* **Problem details**
Could you retype the lines below, starting at the line holding "Heba Magram, Github: 19heba99" and stopping at the line holding "See python-docx.readthedocs.org", inclusive? Copy them exactly and drop the images.
=== Section Start ===
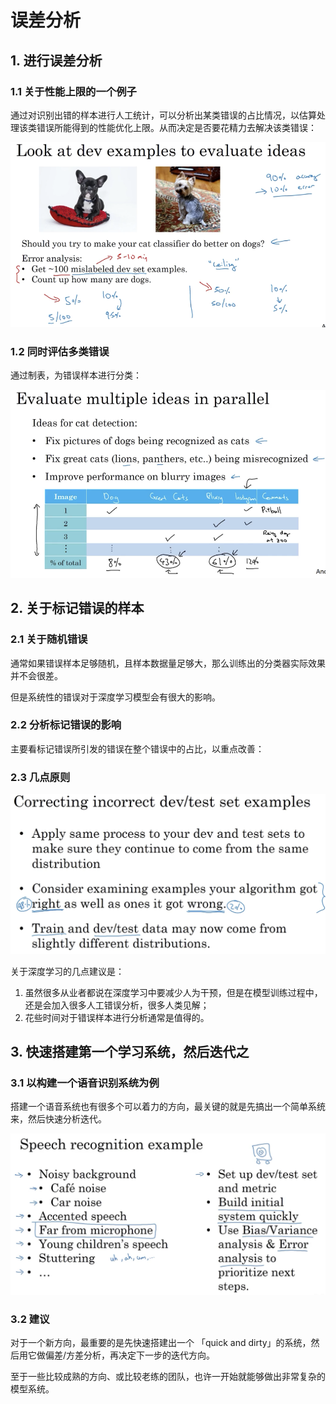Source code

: # 误差分析

## 1. 进行误差分析

### 1.1 关于性能上限的一个例子

通过对识别出错的样本进行人工统计，可以分析出某类错误的占比情况，以估算处理该类错误所能得到的性能优化上限。从而决定是否要花精力去解决该类错误：

![](./imgs/分析性能上限.png)

### 1.2 同时评估多类错误

通过制表，为错误样本进行分类：

![](./imgs/制表进行误差分析.png)

## 2. 关于标记错误的样本

### 2.1 关于随机错误

通常如果错误样本足够随机，且样本数据量足够大，那么训练出的分类器实际效果并不会很差。

但是系统性的错误对于深度学习模型会有很大的影响。

### 2.2 分析标记错误的影响

主要看标记错误所引发的错误在整个错误中的占比，以重点改善：

### 2.3 几点原则

![](./imgs/关于错误样本的几个原则.png)

关于深度学习的几点建议是：

1. 虽然很多从业者都说在深度学习中要减少人为干预，但是在模型训练过程中，还是会加入很多人工错误分析，很多人类见解；
2. 花些时间对于错误样本进行分析通常是值得的。

## 3. 快速搭建第一个学习系统，然后迭代之

### 3.1 以构建一个语音识别系统为例

搭建一个语音系统也有很多个可以着力的方向，最关键的就是先搞出一个简单系统来，然后快速分析迭代。

![](./imgs/快速搭建的例子.png)

### 3.2 建议

对于一个新方向，最重要的是先快速搭建出一个 「quick and dirty」的系统，然后用它做偏差/方差分析，再决定下一步的迭代方向。

至于一些比较成熟的方向、或比较老练的团队，也许一开始就能够做出非常复杂的模型系统。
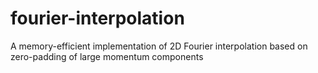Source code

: # fourier-interpolation
A memory-efficient implementation of 2D Fourier interpolation based on zero-padding of large momentum components
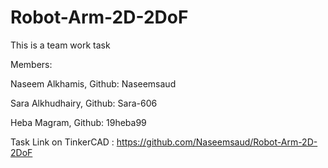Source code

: # Robot-Arm-2D-2DoF


This is a team work task 

Members: 

Naseem Alkhamis, Github: Naseemsaud

Sara Alkhudhairy, Github: Sara-606

Heba Magram, Github: 19heba99

Task Link on TinkerCAD : https://github.com/Naseemsaud/Robot-Arm-2D-2DoF
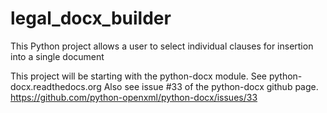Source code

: # legal_docx_builder
This Python project allows a user to select individual clauses for insertion into a single document

This project will be starting with the python-docx module.
See python-docx.readthedocs.org
Also see issue #33 of the python-docx github page. https://github.com/python-openxml/python-docx/issues/33

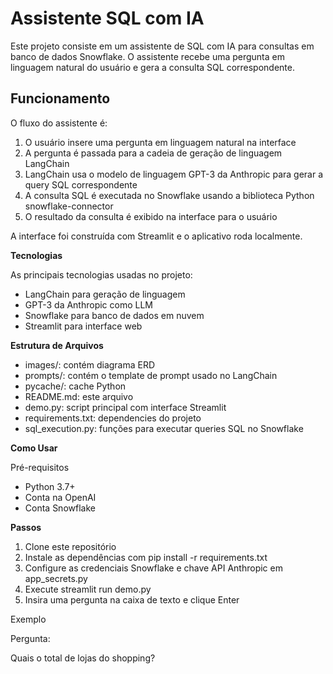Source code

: # Assistente SQL com IA
Este projeto consiste em um assistente de SQL com IA para consultas em banco de dados Snowflake. O assistente recebe uma pergunta em linguagem natural do usuário e gera a consulta SQL correspondente.

## Funcionamento
O fluxo do assistente é:

1. O usuário insere uma pergunta em linguagem natural na interface
2. A pergunta é passada para a cadeia de geração de linguagem LangChain
3. LangChain usa o modelo de linguagem GPT-3 da Anthropic para gerar a query SQL correspondente
4. A consulta SQL é executada no Snowflake usando a biblioteca Python snowflake-connector
5. O resultado da consulta é exibido na interface para o usuário


A interface foi construída com Streamlit e o aplicativo roda localmente.

**Tecnologias**

As principais tecnologias usadas no projeto:

* LangChain para geração de linguagem
* GPT-3 da Anthropic como LLM
* Snowflake para banco de dados em nuvem
* Streamlit para interface web

**Estrutura de Arquivos** 

* images/: contém diagrama ERD
* prompts/: contém o template de prompt usado no LangChain
* pycache/: cache Python
* README.md: este arquivo
* demo.py: script principal com interface Streamlit
* requirements.txt: dependencies do projeto
* sql_execution.py: funções para executar queries SQL no Snowflake

**Como Usar**

Pré-requisitos

* Python 3.7+
* Conta na OpenAI
* Conta Snowflake

**Passos**

1. Clone este repositório
2. Instale as dependências com pip install -r requirements.txt
3. Configure as credenciais Snowflake e chave API Anthropic em app_secrets.py
4. Execute streamlit run demo.py
5. Insira uma pergunta na caixa de texto e clique Enter

Exemplo

Pergunta:

Quais o total de lojas do shopping?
=== Section End ===
* **Response to the task**
Heba Magram, Github: 19heba99

Task Link on TinkerCAD : https://github.com/Naseemsaud/Robot-Arm-2D-2DoF
Source code

: # legal_docx_builder
This Python project allows a user to select individual clauses for insertion into a single document

This project will be starting with the python-docx module.
See python-docx.readthedocs.org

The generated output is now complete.